Shown below are entries with pictures; the line with "- Designed several" through the line with "비연결형 서비스를 제공한다." is the span to retype exactly, and the pictures stay out.

[Stored data]
□ □ □ □ □ □ □

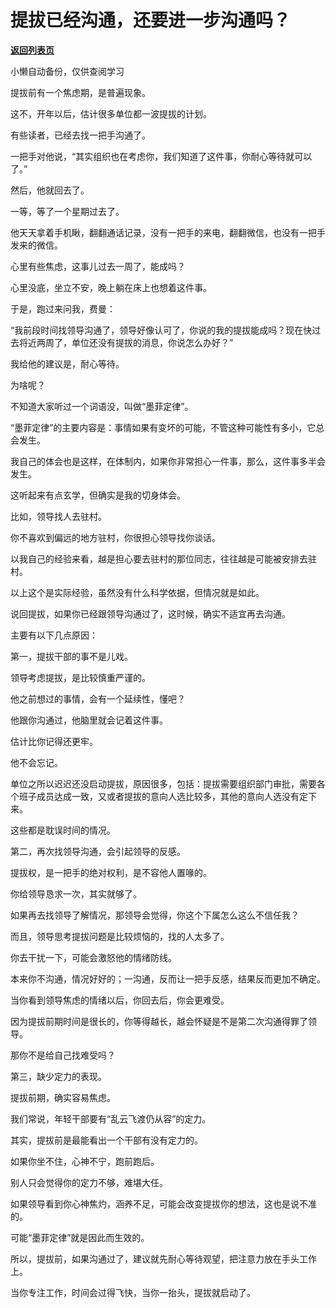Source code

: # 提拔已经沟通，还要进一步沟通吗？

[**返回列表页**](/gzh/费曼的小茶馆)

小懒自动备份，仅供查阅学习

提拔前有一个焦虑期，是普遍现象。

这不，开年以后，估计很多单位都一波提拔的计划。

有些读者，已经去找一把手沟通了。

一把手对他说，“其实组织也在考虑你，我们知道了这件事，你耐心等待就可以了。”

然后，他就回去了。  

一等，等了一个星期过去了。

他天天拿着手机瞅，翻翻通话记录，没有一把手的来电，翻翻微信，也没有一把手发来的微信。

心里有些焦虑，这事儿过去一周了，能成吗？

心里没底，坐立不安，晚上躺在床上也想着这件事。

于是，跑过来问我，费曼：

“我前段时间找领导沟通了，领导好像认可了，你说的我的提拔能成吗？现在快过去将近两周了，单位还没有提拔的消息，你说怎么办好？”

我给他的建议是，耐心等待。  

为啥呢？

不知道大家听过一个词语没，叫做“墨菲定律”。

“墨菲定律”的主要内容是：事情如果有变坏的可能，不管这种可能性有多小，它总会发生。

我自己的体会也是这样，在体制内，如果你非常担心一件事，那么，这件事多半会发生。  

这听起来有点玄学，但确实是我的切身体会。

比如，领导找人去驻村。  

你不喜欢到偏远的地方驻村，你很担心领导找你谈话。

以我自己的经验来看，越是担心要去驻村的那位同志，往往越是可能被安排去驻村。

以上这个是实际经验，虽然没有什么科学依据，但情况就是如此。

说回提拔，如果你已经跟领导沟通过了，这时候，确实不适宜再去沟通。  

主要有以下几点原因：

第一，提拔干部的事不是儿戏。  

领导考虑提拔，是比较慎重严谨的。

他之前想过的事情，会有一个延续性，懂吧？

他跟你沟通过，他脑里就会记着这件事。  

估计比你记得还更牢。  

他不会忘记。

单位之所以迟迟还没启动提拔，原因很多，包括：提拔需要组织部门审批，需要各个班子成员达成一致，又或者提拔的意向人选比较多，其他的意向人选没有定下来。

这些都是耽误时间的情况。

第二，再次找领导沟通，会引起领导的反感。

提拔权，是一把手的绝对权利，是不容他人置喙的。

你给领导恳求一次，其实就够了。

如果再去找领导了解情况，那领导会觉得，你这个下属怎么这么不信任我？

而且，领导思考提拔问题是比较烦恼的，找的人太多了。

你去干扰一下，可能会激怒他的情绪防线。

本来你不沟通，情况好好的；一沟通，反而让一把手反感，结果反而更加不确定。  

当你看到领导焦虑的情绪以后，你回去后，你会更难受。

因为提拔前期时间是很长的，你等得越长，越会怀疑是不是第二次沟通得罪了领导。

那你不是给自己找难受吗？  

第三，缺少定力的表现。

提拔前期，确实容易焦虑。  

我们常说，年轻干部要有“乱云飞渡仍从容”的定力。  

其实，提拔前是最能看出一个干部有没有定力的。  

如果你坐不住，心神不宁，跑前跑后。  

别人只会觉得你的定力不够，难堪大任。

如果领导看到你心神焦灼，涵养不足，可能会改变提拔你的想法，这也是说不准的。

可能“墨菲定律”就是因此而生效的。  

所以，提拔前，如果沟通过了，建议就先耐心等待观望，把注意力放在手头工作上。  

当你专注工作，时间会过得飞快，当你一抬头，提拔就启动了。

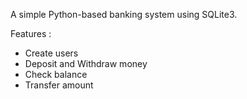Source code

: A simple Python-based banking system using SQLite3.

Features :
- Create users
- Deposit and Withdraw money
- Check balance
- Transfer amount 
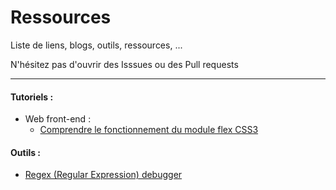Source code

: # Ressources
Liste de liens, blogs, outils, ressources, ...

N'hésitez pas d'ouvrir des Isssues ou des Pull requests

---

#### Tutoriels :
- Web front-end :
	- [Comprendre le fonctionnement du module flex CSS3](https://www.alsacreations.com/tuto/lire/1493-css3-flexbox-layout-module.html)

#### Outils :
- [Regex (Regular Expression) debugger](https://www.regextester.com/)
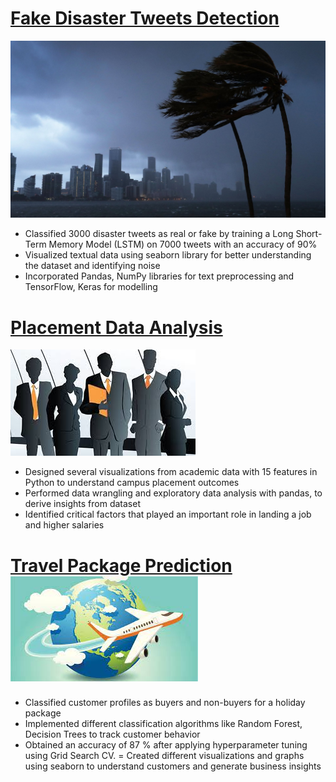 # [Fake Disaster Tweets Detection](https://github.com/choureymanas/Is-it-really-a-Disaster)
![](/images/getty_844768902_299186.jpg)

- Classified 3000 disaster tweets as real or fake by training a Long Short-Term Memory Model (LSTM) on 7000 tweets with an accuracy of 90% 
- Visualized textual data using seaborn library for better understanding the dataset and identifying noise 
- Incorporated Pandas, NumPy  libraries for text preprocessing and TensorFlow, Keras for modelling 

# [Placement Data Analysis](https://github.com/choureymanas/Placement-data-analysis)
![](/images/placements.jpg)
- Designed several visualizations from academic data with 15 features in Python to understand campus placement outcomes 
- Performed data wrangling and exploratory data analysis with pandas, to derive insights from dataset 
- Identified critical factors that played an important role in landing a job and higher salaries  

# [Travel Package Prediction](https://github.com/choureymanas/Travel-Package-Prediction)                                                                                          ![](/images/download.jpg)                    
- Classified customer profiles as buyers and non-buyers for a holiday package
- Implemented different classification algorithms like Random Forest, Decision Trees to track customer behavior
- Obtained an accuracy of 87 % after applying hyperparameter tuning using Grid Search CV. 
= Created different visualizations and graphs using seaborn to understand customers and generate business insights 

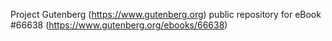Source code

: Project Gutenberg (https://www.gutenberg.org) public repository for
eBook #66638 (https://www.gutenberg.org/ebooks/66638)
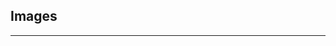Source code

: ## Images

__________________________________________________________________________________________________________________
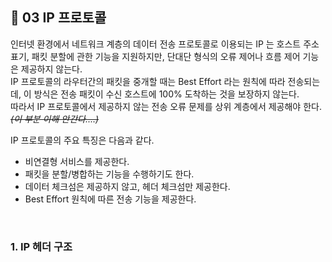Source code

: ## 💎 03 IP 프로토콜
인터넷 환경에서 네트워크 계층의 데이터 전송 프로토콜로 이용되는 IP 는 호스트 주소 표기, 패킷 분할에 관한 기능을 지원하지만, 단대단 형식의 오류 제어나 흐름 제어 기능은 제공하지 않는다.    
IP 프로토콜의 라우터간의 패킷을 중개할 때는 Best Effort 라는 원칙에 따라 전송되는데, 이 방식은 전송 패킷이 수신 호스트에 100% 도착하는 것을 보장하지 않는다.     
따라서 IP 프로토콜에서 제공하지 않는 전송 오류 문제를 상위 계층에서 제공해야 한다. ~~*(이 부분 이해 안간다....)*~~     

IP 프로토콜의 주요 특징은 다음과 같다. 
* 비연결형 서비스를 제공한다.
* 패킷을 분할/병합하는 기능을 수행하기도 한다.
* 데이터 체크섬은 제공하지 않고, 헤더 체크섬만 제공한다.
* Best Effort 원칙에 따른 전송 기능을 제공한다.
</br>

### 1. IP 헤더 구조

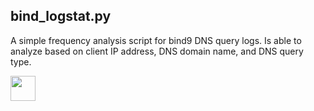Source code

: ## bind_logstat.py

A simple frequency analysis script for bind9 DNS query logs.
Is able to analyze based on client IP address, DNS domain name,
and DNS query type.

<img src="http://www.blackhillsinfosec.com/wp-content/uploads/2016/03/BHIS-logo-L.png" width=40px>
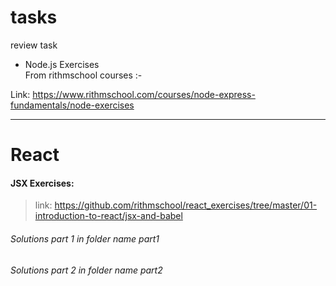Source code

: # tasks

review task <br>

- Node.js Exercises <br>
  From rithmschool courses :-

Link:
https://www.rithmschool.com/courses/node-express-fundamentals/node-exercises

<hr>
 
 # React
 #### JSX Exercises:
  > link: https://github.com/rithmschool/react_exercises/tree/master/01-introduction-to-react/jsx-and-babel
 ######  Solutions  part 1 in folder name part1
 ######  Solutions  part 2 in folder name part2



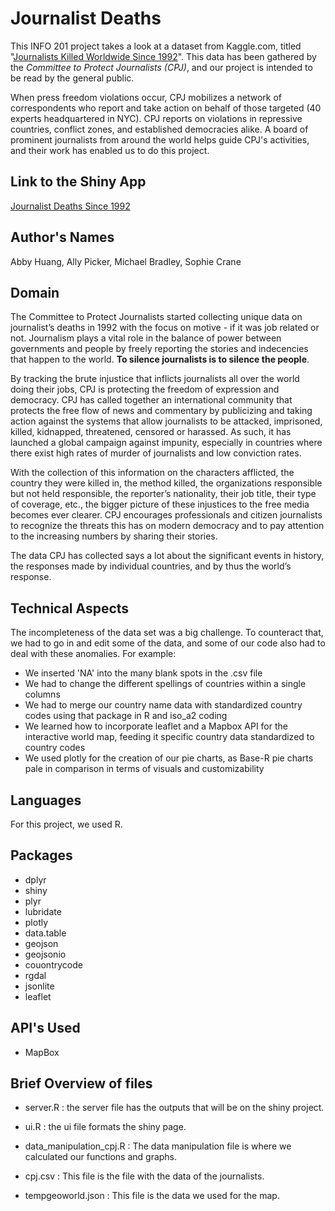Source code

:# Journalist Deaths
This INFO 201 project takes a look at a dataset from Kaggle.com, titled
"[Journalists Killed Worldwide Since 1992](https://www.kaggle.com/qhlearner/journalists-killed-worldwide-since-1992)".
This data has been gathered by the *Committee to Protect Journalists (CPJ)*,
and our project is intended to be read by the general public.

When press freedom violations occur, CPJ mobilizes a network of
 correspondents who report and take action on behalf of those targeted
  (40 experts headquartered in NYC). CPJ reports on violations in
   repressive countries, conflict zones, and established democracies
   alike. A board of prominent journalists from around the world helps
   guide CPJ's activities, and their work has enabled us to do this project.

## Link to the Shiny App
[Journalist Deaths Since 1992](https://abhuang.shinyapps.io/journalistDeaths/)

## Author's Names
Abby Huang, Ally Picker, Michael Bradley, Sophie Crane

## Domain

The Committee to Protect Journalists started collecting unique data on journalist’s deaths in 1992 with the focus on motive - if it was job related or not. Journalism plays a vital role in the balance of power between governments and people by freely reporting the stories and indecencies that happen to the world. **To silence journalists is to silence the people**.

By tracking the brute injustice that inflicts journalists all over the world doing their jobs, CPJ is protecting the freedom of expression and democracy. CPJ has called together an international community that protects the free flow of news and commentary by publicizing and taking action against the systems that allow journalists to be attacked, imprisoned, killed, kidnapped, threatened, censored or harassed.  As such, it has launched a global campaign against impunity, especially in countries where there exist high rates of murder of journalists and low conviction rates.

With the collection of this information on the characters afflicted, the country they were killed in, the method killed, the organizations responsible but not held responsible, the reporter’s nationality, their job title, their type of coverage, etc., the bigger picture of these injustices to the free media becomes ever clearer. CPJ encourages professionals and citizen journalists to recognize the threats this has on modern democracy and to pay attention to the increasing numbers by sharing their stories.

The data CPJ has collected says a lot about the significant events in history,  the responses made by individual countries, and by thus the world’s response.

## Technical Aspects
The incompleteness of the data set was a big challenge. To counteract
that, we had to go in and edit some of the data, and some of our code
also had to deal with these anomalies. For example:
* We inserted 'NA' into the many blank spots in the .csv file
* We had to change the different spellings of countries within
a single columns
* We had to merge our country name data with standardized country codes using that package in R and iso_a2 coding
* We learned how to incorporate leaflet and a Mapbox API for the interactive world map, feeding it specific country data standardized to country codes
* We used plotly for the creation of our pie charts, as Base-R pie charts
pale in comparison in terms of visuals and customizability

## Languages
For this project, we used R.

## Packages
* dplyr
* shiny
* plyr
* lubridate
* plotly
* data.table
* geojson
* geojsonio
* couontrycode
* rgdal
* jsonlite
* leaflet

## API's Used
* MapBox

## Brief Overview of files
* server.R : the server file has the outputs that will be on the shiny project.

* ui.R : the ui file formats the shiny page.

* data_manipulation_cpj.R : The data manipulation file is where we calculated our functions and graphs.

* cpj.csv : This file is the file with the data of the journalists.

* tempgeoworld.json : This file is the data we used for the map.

□ □ □ □ □ □ □

**Task output**
- Designed several visualizations from academic data with 15 features in Python to understand campus placement outcomes 
- Performed data wrangling and exploratory data analysis with pandas, to derive insights from dataset 
- Identified critical factors that played an important role in landing a job and higher salaries  

# [Travel Package Prediction](https://github.com/choureymanas/Travel-Package-Prediction)                                                                                          ![](/images/download.jpg)                    
- Classified customer profiles as buyers and non-buyers for a holiday package
- Implemented different classification algorithms like Random Forest, Decision Trees to track customer behavior
- Obtained an accuracy of 87 % after applying hyperparameter tuning using Grid Search CV. 
= Created different visualizations and graphs using seaborn to understand customers and generate business insights 

Source code

: Project Gutenberg (https://www.gutenberg.org) public repository for
eBook #66638 (https://www.gutenberg.org/ebooks/66638)
Source code

: ## Images

__________________________________________________________________________________________________________________
Source code

: ## 💎 03 IP 프로토콜
인터넷 환경에서 네트워크 계층의 데이터 전송 프로토콜로 이용되는 IP 는 호스트 주소 표기, 패킷 분할에 관한 기능을 지원하지만, 단대단 형식의 오류 제어나 흐름 제어 기능은 제공하지 않는다.    
IP 프로토콜의 라우터간의 패킷을 중개할 때는 Best Effort 라는 원칙에 따라 전송되는데, 이 방식은 전송 패킷이 수신 호스트에 100% 도착하는 것을 보장하지 않는다.     
따라서 IP 프로토콜에서 제공하지 않는 전송 오류 문제를 상위 계층에서 제공해야 한다. ~~*(이 부분 이해 안간다....)*~~     

IP 프로토콜의 주요 특징은 다음과 같다. 
* 비연결형 서비스를 제공한다.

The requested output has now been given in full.